La présentation de l’ouvrage ainsi que le premier chapitre, rédigés par Iglesias, abordent (c’est son sous-titre) la question des relations entre légitimité, pouvoir et légalité. Faut-il en faire l’aveu ? Tant la réflexion théorique sur ces concepts archi-classiques que leur ancrage dans les différents épisodes de la série laissent pour le moins perplexe du fait de leur côté très sollicité. On a affaire à une démonstration assez répétitive, souvent pâteuse soulignant a) l’incomplétude du pouvoir s’il n’est pas légitime ; b) l’impuissance des prétendants qui peuvent se targuer d’une certaine légitimité s’ils ne se sont pas donnés les moyens de conquérir le pouvoir.

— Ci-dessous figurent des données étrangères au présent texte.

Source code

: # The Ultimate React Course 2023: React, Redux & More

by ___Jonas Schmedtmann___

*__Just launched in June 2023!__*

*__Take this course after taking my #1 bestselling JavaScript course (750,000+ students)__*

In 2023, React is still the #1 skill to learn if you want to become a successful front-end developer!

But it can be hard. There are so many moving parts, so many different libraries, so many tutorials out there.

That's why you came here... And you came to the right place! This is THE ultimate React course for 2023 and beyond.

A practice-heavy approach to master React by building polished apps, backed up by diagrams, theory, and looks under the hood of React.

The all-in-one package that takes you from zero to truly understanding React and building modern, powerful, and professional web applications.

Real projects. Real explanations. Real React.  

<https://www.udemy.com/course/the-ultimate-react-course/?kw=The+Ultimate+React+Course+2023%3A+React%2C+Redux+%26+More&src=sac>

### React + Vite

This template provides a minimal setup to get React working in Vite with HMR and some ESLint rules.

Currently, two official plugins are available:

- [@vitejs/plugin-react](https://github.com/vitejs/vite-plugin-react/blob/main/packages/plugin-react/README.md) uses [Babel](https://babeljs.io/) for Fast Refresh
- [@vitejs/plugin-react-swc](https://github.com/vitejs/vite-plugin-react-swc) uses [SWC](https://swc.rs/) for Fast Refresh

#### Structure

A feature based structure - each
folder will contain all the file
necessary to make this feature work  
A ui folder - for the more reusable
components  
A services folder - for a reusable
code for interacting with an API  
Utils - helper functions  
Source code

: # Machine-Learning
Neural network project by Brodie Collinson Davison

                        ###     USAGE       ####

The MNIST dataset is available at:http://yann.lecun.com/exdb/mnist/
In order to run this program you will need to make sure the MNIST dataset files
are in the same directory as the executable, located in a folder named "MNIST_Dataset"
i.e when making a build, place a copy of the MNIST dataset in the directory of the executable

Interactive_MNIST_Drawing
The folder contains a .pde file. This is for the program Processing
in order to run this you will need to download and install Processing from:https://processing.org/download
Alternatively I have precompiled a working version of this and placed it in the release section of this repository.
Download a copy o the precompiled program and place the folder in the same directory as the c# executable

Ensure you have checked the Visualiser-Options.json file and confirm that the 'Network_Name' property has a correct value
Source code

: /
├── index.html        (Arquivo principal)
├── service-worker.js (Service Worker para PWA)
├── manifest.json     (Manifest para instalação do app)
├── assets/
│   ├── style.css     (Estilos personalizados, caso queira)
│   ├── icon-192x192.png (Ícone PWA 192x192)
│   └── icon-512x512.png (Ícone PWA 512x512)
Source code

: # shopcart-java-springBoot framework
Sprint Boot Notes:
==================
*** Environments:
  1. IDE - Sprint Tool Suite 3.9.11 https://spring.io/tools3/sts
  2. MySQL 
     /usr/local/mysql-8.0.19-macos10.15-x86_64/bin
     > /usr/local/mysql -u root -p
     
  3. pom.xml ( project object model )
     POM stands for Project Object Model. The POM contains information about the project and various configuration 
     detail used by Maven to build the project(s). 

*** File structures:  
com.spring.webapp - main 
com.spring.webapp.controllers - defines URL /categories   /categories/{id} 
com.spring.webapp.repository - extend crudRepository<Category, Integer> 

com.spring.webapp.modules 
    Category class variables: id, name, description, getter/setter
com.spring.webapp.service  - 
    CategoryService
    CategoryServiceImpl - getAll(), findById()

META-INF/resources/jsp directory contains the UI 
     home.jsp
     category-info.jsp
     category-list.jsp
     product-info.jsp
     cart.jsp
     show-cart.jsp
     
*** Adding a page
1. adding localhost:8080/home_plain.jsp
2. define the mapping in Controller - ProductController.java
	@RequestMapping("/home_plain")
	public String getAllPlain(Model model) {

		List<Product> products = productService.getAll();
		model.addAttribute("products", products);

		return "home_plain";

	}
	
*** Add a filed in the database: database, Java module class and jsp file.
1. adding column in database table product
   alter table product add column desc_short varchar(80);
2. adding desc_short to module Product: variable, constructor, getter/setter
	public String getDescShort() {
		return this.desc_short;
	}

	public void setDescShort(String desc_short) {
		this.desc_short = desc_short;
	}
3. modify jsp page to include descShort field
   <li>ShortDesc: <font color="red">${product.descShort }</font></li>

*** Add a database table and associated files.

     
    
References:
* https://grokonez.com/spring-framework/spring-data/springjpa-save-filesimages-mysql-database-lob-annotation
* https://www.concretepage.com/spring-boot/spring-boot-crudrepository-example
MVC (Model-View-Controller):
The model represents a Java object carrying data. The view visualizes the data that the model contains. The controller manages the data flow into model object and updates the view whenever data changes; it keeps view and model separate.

Iglesias érige ainsi à plusieurs reprises la princesse Khalesi, en modèle. De fait, non contente de libérer les esclaves à mesure qu’elle conquiert de nouveaux territoires, la princesse leur tient un discours émancipateur qu’aucun tenant de la gauche radicale ne saurait renier : « Vous ne me devez pas votre liberté. Elle vous appartient à vous et à vous seuls. Si vous voulez la ravoir, vous devrez la prendre vous-mêmes. Chacun d’entre vous. ». Mais cette émancipation a un prix sur lequel Iglesias insiste : « La Khalesi l’a bien compris : elle est parfaitement consciente du fait que, dans un monde violent, il lui faut l’armée la plus redoutable, les armes les plus puissantes, et qu’elle doit les commander d’une main ferme. Elle sait par sa propre expérience que pour les faibles, le choix ne réside jamais tant dans la problématique de « l’existence ou de l’absence du pouvoir », mais dans la question de savoir si ce pouvoir doit être entre les mains de ceux qui mettent les chaines ou de ceux qui veulent les briser (…) ; elle « sait parfaitement qu’elle ne pourra pas gouverner ni libérer aucun peuple sans les dragons, puisque d’autres, plus forts qu’elle, imposeront l’esclavage et les chaînes (…) ; Et, ces dragons, elle doit les commander sans avoir la main qui tremble. »

Pour « étayer » ce propos » dix fois répété en trente pages (la légitimité n’est rien si on ne s’est pas donné les armes pour conquérir le pouvoir), Iglesias évoque, par exemple, de manière assez boiteuse, l’exemple de de Gaulle qui, dans le concert des nations, avait pour lui la légitimité historique du chef de la France libre mais avait su aussi se doter de l’arme atomique, équivalent fonctionnel des dragons… CQFD.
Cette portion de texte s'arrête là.